First shaft shoulder portion 11 and the second shaft shoulder portion 12 are cylindrical, and have identical external diameter.Pin 13 is cylindrical, and will First shaft shoulder portion 11 links with the second shaft shoulder portion 12.Through second shaft shoulder portion 12 of pin 13.The pin 13 in through second shaft shoulder portion 12 exists The lower end in the second shaft shoulder portion 12 is fastened by nut.Outer peripheral face at pin 13 is carved with top helicla flute 13a and lower part helical groove 13b.The groove direction of top helicla flute 13a and lower part helical groove 13b is carved in the way of the direction winding that towards each other is contrary and is set.

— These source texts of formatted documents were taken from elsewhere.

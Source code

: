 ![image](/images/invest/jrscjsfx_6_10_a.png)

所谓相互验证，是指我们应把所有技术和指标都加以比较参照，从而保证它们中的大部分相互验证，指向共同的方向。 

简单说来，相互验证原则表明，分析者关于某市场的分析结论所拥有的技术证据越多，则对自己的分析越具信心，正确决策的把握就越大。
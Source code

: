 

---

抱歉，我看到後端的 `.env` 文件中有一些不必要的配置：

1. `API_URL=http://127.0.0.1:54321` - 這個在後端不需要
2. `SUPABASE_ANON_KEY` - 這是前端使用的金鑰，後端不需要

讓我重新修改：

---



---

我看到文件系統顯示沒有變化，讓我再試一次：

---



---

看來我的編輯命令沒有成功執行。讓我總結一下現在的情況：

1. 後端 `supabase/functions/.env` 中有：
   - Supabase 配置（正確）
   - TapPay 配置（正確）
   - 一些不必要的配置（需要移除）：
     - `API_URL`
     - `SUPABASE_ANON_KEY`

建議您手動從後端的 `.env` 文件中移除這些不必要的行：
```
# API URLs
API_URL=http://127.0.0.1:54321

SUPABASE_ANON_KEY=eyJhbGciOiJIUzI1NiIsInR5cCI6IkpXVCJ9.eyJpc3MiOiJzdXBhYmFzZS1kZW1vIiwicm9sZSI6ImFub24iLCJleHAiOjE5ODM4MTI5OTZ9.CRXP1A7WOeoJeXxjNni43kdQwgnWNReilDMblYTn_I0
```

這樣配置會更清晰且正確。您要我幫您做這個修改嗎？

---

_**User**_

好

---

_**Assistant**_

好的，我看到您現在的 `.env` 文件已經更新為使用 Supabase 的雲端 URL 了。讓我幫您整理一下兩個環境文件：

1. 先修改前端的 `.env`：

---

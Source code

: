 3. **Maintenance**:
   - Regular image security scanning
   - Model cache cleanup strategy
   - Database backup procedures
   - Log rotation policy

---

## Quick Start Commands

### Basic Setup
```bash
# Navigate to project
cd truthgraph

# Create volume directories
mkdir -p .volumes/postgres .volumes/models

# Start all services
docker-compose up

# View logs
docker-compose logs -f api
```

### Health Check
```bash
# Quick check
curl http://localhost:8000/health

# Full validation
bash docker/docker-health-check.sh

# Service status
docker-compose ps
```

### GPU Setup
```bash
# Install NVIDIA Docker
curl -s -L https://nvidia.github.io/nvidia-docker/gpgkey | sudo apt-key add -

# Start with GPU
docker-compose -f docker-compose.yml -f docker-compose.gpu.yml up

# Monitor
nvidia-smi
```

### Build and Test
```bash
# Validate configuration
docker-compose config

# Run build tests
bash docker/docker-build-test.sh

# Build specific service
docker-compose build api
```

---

Top helicla flute 13a carves the centre position of the short transverse set to pin 13 from the lower end of the first shoulder axle 11.In this reality Execute in mode, make twin shaft shoulder stirring-head type instrument 5 towards right rotation, therefore, top helicla flute 13a shape in the way of right-hand thread Become.It is to say, top helicla flute 13a is to carve to set in the way of winding towards right side from the top down.

On the other hand, lower part helical groove 13b carves the interposition of the short transverse set to pin 13 from the upper end of the second shoulder axle 12 Put.In the present embodiment, making twin shaft shoulder stirring-head type instrument 5 towards right rotation, therefore, lower part helical groove 13b is with left-hand thread Mode formed.It is to say, lower part helical groove 13b is to set towards carving in the way of left winding from the top down.

By top helicla flute 13a formed as discussed above and lower part helical groove 13b, rubbed stirring and after Plastic Flow Metal will be somewhat shifted from the middle body of the short transverse of plate-shaped end 102 extreme direction upward or lower extreme direction.It addition, The above-mentioned metal towards above-below direction move with make because of the rotation of the pin 13 of twin shaft shoulder stirring-head type instrument 5 metal in the circumferential direction On movement compare, only trace.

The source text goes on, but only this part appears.